>>>>

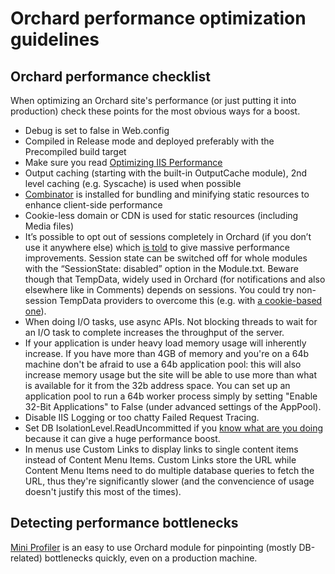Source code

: # Orchard performance optimization guidelines

## Orchard performance checklist

When optimizing an Orchard site's performance (or just putting it into production) check these points for the most obvious ways for a boost.

- Debug is set to false in Web.config
- Compiled in Release mode and deployed preferably with the Precompiled build target
- Make sure you read [Optimizing IIS Performance](https://msdn.microsoft.com/en-us/library/ee377050(v=bts.10).aspx)
- Output caching (starting with the built-in OutputCache module), 2nd level caching (e.g. Syscache) is used when possible
- [Combinator](https://github.com/Lombiq/Combinator) is installed for bundling and minifying static resources to enhance client-side performance
- Cookie-less domain or CDN is used for static resources (including Media files)
- It’s possible to opt out of sessions completely in Orchard (if you don’t use it anywhere else) which [is told](https://github.com/OrchardCMS/Orchard/issues/2620) to give massive performance improvements. Session state can be switched off for whole modules with the “SessionState: disabled” option in the Module.txt. Beware though that TempData, widely used in Orchard (for notifications and also elsewhere like in Comments) depends on sessions. You could try non-session TempData providers to overcome this (e.g. with [a cookie-based one](https://github.com/NuGet/NuGetGallery/blob/master/src/NuGetGallery/Infrastructure/CookieTempDataProvider.cs)).
- When doing I/O tasks, use async APIs. Not blocking threads to wait for an I/O task to complete increases the throughput of the server.
- If your application is under heavy load memory usage will inherently increase. If you have more than 4GB of memory and you're on a 64b machine don't be afraid to use a 64b application pool: this will also increase memory usage but the site will be able to use more than what is available for it from the 32b address space. You can set up an application pool to run a 64b worker process simply by setting "Enable 32-Bit Applications" to False (under advanced settings of the AppPool).
- Disable IIS Logging or too chatty Failed Request Tracing.
- Set DB IsolationLevel.ReadUncommitted if you [know what are you doing](http://stackoverflow.com/questions/2471055/why-use-a-read-uncommitted-isolation-level) because it can give a huge performance boost.
- In menus use Custom Links to display links to single content items instead of Content Menu Items. Custom Links store the URL while Content Menu Items need to do multiple database queries to fetch the URL, thus they're significantly slower (and the convencience of usage doesn't justify this most of the times).

## Detecting performance bottlenecks

[Mini Profiler](https://github.com/Lombiq/Orchard-MVC-Mini-Profiler) is an easy to use Orchard module for pinpointing (mostly DB-related) bottlenecks quickly, even on a production machine.
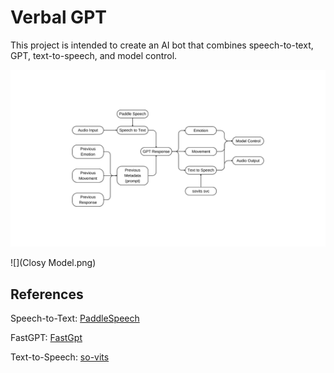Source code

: # Verbal GPT

This project is intended to create an AI bot that combines speech-to-text, GPT, text-to-speech, and model control.

<div align="center">
    <img src="Closy Model.png" alt="Closy Model">
</div>

![](Closy Model.png)

## References

Speech-to-Text: [PaddleSpeech](https://github.com/PaddlePaddle/PaddleSpeech)

FastGPT: [FastGpt](https://github.com/labring/FastGPT)

Text-to-Speech: [so-vits](https://github.com/svc-develop-team/so-vits-svc)
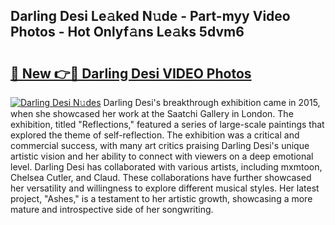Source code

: ## Darling Desi Le𝚊ked N𝚞de - Part-myy Video Photos - Hot Onlyf𝚊ns Le𝚊ks 5dvm6

# <h2><a href="http://ab20172.deff.icu/?id=Darling+Desi">🔗 New 👉🔴 Darling Desi VIDEO Photos</a></h2>

[![Darling Desi N𝚞des](https://i.imgur.com/rIISA9y.gif)](http://ab20172.deff.icu/?id=Darling+Desi)
Darling Desi's breakthrough exhibition came in 2015, when she showcased her work at the Saatchi Gallery in London. The exhibition, titled "Reflections," featured a series of large-scale paintings that explored the theme of self-reflection. The exhibition was a critical and commercial success, with many art critics praising Darling Desi's unique artistic vision and her ability to connect with viewers on a deep emotional level. Darling Desi has collaborated with various artists, including mxmtoon, Chelsea Cutler, and Claud. These collaborations have further showcased her versatility and willingness to explore different musical styles. Her latest project, "Ashes," is a testament to her artistic growth, showcasing a more mature and introspective side of her songwriting.
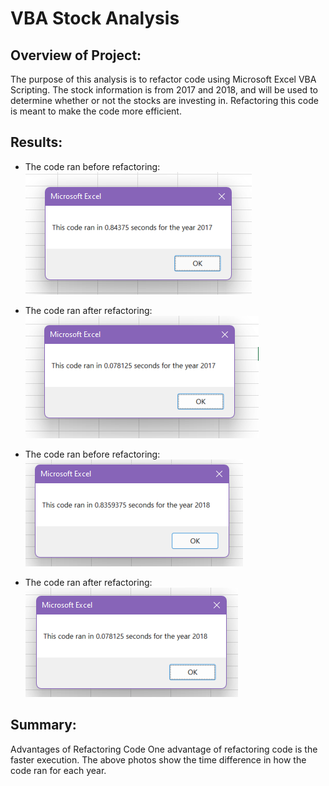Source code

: # VBA Stock Analysis 

## Overview of Project: 
The purpose of this analysis is to refactor code using Microsoft Excel VBA Scripting. The stock information is from 2017 and 2018, and will be used to determine whether or not the stocks are investing in. Refactoring this code is meant to make the code more efficient.

## Results: 


- The code ran before refactoring:
![original_2017](Resources/Original_2017.png)   
 
- The code ran after refactoring:
![2017](Resources/VBA_2017.png)

- The code ran before refactoring:
![original_2018](Resources/Original_2018.png)

- The code ran after refactoring:
![2018](Resources/VBA_2018.png)

## Summary: 

Advantages of Refactoring Code
One advantage of refactoring code is the faster execution. The above photos show the time difference in how the code ran for each year.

<<<<

Reproduce every line from the entries that holds the word "deff".

Solution to the problem>
# <h2><a href="http://ab20172.deff.icu/?id=Darling+Desi">🔗 New 👉🔴 Darling Desi VIDEO Photos</a></h2>
[![Darling Desi N𝚞des](https://i.imgur.com/rIISA9y.gif)](http://ab20172.deff.icu/?id=Darling+Desi)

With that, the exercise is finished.